Un progetto innovativo che vuole portare un importante cambio di paradigma: superare il concetto di assistenza per arrivare ad un’educazione all’autonomia.
Una vera e propria palestra di vita che alleni i servizi, i familiari e tutti gli enti pubblici e privati del territorio per raggiungere la piena inclusione mettendo a punto prassi e metodologie di lavoro condivise.

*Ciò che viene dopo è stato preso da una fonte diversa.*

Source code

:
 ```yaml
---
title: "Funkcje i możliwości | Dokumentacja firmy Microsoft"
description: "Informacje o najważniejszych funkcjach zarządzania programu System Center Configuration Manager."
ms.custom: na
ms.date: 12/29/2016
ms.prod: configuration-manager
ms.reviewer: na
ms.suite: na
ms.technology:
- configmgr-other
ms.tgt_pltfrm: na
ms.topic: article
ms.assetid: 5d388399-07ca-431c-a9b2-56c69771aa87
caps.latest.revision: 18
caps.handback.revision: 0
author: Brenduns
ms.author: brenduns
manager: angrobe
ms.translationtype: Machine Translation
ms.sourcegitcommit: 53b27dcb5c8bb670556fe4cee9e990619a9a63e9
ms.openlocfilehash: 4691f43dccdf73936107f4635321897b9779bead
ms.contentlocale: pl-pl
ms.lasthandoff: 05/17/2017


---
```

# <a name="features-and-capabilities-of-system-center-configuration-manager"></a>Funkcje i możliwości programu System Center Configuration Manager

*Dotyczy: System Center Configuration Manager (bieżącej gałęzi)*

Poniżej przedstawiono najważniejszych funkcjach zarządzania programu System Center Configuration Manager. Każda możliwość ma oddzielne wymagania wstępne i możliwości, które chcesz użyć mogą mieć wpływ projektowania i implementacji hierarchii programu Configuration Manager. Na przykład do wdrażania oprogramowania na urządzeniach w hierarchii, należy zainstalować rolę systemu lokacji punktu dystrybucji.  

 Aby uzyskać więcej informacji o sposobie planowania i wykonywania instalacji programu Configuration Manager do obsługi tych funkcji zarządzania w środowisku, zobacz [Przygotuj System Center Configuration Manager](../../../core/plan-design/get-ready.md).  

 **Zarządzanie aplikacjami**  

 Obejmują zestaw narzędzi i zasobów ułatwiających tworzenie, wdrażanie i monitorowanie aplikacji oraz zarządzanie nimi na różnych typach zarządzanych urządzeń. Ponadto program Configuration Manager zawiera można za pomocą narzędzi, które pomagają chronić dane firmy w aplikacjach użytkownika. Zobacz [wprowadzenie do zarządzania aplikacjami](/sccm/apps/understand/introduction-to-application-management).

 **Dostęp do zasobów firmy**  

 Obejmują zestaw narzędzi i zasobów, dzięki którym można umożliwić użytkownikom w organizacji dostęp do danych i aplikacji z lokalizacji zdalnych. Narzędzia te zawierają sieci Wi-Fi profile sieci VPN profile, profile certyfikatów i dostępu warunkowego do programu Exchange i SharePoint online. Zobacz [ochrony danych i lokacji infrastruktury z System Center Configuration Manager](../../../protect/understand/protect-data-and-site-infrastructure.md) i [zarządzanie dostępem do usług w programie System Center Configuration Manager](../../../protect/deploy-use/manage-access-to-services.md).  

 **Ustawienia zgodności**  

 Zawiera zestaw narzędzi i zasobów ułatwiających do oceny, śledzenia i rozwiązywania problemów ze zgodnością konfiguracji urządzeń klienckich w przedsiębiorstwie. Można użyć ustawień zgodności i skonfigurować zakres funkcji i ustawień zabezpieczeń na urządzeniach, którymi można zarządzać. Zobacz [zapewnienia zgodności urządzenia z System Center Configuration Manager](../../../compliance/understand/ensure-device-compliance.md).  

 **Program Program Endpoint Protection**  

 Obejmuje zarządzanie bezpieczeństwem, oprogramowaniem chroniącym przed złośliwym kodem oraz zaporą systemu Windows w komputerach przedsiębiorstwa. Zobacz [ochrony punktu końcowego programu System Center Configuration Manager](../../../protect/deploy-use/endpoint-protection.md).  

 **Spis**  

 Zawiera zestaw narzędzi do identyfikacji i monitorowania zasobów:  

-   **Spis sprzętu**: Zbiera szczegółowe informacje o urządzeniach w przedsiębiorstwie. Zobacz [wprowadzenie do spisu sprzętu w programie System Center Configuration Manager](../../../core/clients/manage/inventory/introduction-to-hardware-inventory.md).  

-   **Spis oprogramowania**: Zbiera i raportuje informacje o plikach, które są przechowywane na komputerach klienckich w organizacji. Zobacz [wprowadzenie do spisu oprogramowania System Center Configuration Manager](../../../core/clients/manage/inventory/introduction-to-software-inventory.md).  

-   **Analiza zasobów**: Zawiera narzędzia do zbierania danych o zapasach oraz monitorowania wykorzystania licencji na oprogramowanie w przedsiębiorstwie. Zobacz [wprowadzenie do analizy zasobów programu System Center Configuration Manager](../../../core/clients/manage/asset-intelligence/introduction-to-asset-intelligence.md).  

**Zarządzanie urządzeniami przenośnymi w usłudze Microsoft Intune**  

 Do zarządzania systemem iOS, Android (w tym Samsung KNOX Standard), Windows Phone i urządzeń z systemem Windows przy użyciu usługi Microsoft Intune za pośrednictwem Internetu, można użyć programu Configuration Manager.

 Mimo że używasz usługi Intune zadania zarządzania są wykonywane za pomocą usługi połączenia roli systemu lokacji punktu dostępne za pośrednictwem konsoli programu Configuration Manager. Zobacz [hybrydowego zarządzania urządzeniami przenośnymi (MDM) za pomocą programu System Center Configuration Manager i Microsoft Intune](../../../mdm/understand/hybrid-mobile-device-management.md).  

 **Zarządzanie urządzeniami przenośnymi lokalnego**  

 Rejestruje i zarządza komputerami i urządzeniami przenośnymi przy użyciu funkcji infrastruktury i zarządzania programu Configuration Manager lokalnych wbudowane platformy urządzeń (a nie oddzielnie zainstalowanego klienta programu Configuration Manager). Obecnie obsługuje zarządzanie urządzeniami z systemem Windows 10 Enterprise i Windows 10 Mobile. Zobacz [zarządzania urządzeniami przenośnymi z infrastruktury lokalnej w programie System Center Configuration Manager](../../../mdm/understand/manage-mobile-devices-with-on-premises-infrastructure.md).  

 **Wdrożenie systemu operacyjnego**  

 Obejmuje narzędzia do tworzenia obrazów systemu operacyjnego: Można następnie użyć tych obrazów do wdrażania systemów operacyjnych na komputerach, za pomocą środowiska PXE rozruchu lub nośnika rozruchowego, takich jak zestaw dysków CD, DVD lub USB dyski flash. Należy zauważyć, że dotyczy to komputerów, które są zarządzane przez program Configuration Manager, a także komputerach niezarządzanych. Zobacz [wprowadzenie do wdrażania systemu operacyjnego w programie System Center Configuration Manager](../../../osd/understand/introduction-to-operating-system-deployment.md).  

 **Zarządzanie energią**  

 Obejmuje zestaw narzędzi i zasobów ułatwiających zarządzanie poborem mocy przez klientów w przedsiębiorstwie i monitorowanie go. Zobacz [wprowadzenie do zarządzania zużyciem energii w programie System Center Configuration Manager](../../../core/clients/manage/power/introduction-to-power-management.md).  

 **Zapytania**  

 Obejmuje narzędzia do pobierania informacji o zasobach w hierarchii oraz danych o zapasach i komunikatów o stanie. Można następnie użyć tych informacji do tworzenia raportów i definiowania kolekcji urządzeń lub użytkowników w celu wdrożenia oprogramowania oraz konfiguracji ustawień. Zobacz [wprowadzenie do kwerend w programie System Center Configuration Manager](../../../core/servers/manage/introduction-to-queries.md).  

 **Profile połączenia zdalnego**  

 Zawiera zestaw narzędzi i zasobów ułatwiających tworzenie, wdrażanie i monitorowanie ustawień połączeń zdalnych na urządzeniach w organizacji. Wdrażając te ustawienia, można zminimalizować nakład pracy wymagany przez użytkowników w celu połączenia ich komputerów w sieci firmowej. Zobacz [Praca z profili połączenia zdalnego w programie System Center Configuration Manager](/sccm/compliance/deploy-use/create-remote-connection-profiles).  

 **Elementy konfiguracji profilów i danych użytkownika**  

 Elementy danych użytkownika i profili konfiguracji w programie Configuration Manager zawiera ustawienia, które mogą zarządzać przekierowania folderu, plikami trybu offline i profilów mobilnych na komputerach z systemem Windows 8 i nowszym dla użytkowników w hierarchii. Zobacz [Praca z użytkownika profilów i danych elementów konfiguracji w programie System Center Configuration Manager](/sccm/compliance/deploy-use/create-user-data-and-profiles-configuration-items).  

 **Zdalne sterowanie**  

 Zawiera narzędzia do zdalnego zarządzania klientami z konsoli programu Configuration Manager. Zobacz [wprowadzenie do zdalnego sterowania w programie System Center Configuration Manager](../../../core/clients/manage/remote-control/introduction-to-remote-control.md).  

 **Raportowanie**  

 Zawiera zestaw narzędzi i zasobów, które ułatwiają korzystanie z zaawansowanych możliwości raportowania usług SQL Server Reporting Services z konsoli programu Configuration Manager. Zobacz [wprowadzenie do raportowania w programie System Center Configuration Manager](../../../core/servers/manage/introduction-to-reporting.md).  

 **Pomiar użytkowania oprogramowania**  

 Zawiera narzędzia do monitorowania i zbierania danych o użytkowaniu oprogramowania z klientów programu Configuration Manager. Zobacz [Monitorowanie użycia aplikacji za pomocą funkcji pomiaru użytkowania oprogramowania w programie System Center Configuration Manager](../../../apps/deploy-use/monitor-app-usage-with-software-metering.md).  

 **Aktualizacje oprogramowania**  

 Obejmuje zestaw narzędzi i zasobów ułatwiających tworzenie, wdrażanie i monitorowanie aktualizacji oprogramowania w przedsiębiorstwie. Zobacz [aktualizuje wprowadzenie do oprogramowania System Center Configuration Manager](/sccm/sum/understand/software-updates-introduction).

Al progetto partecipano 20 persone con disabilità selezionate dall’Unità di Valutazione Handicap dell’Ausl, saranno suddivise in piccoli gruppi omogenei per obiettivi e formati da massimo 4/5 componenti: ciascun gruppo, una volta a settimana, potrà sperimentare la permanenza, anche notturna, di qualche giorno al di fuori dell’ambiente domestico convivendo in un appartamento messo a disposizione da Asp OSEA in via Martiri di Belfiore, appositamente predisposto e allestito per le esigenze delle persone che lo abiteranno.

Obiettivi

Potenziare l’autonomia e le abilità relazionali, lavorative e domestiche grazie al coinvolgimento diretto della famiglia, dei servizi del territorio e delle reti formali e informali con cui le persone con disabilità si relazionano quotidianamente nel quartiere e non solo. 

Azioni

Dopo una prima fase di conoscenza e progettazione individualizzata – condotta da un’équipe multidisciplinare composta da personale sociosanitario, dai familiari e da altre figure significative nel progetto di vita – finalizzata ad ascoltare esperienze, impressioni, disponibilità e desideri di ciascun partecipante, viene formulato un piano di interventi dove tutti gli attori saranno coinvolti in un cammino comune verso l’autonomia. 
Grazie a un team di animatori - che sarà presente durante tutto il processo formativo di accompagnamento - e alla collaborazione del personale dei supermercati, dei negozi, della biblioteca e di tutti i luoghi di aggregazione del quartiere che decideranno di aderire al progetto, i componenti di ciascun gruppo potranno essere coinvolti appieno in “prove generali di vita” e svolgere tutte quelle attività quotidiane utili a potenziare la loro autonomia.
Il team degli operatori avrà anche il compito di monitorare la sperimentazione in ogni fase e, nel caso in cui fosse necessario, rimettere a punto il progetto in base alle esigenze che man mano potranno emergere.
Una sperimentazione ambiziosa che, oltre a permettere alle persone con disabilità di costruire un proprio progetto di vita autonomo al di fuori del contesto familiare, vuole misurare la capacità dell’intera comunità di prendersi in carico i soggetti più deboli.